Dr. Fokt, I take your point regarding generalization seriously, but I am talking about social systems here, not individuals. Since social systems impact all of us, in one way or another, generalizations are applicable and correct. Taking something personally is to defeat the purpose of this discussion.
Patriarchy is a social system that divides humanity into men and women. Since this division is neither natural, nor healthy, everyone trapped inside this system struggles underneath its weight, while the favored few who live outside, or above this system, enjoy the benefits of all human labour.
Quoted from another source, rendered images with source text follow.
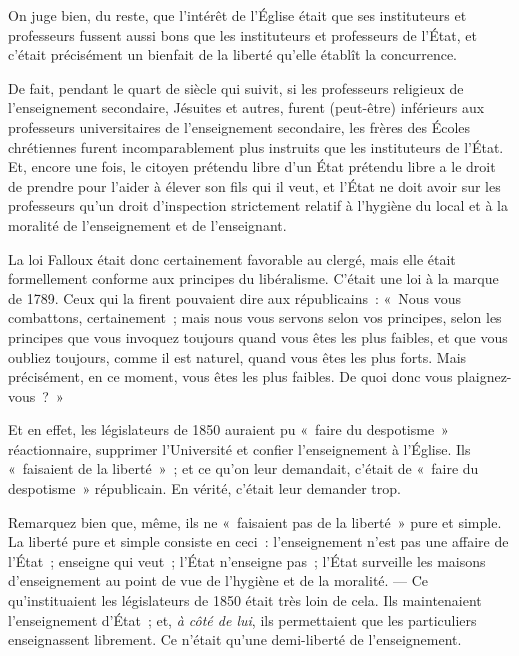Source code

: \documentclass[french,twoside]{book} %
\begin{document}
On juge bien, du reste, que l’intérêt de l’Église était que ses instituteurs et professeurs fussent aussi bons que les instituteurs et professeurs de l’État, et c’était précisément un bienfait de la liberté qu’elle établît la concurrence.\par
De fait, pendant le quart de siècle qui suivit, si les professeurs religieux de l’enseignement secondaire, Jésuites et autres, furent (peut-être)  inférieurs aux professeurs universitaires de l’enseignement secondaire, les frères des Écoles chrétiennes furent incomparablement plus instruits que les instituteurs de l’État. Et, encore une fois, le citoyen prétendu libre d’un État prétendu libre a le droit de prendre pour l’aider à élever son fils qui il veut, et l’État ne doit avoir sur les professeurs qu’un droit d’inspection strictement relatif à l’hygiène du local et à la moralité de l’enseignement et de l’enseignant.\par
La loi Falloux était donc certainement favorable au clergé, mais elle était formellement conforme aux principes du libéralisme. C’était une loi à la marque de 1789. Ceux qui la firent pouvaient dire aux républicains : « Nous vous combattons, certainement ; mais nous vous servons selon vos principes, selon les principes que vous invoquez toujours quand vous êtes les plus faibles, et que vous oubliez toujours, comme il est naturel, quand vous êtes les plus forts. Mais précisément, en ce moment, vous êtes les plus faibles. De quoi donc vous plaignez-vous ? »\par
Et en effet, les législateurs de 1850 auraient pu « faire du despotisme » réactionnaire, supprimer l’Université et confier l’enseignement à l’Église. Ils « faisaient de la liberté » ; et ce qu’on leur demandait, c’était de « faire du despotisme » républicain.  En vérité, c’était leur demander trop.\par
Remarquez bien que, même, ils ne « faisaient pas de la liberté » pure et simple. La liberté pure et simple consiste en ceci : l’enseignement n’est pas une affaire de l’État ; enseigne qui veut ; l’État n’enseigne pas ; l’État surveille les maisons d’enseignement au point de vue de l’hygiène et de la moralité. — Ce qu’instituaient les législateurs de 1850 était très loin de cela. Ils maintenaient l’enseignement d’État ; et, {\itshape à côté de lui}, ils permettaient que les particuliers enseignassent librement. Ce n’était qu’une demi-liberté de l’enseignement.\par
\end{document}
In the context of this discussion, bringing up childbirth is modeling and reinforcing patriarchy. It’s a simple natural fact that it takes humans three years to reproduce themselves. Growing a fetus inside a woman's body is just the first nine months of the process. Since a woman’s body is too small to carry an infant all the way through development, the infant leaves the woman's womb and enters the social womb where it will continue developing for another two, even three years. During these last 24 to 30 months of the birthing process, the infant must be fed, watered, cleaned, changed, clothed, and taught survival skills. Inasmuch as infants die in three minutes without air, three days without food and less than three hours in freezing cold, or blistering heat, protection is essential.
In the social womb, all men and all women are responsible for the well-being of every infant placed in their collective care. Patriarchs kept men working for them, by relieving men of responsibility for the social womb, while forcing women to carry the burden of reproduction from conception all the way to adulthood (the equivalent of asking women to carry several toddlers all at once). Just thinking of the women, I know with ten or more children, makes me ache all over. In these families, men take their responsibility for the social womb so seriously, they do at least half, often more, of the physical work required to take care of infants.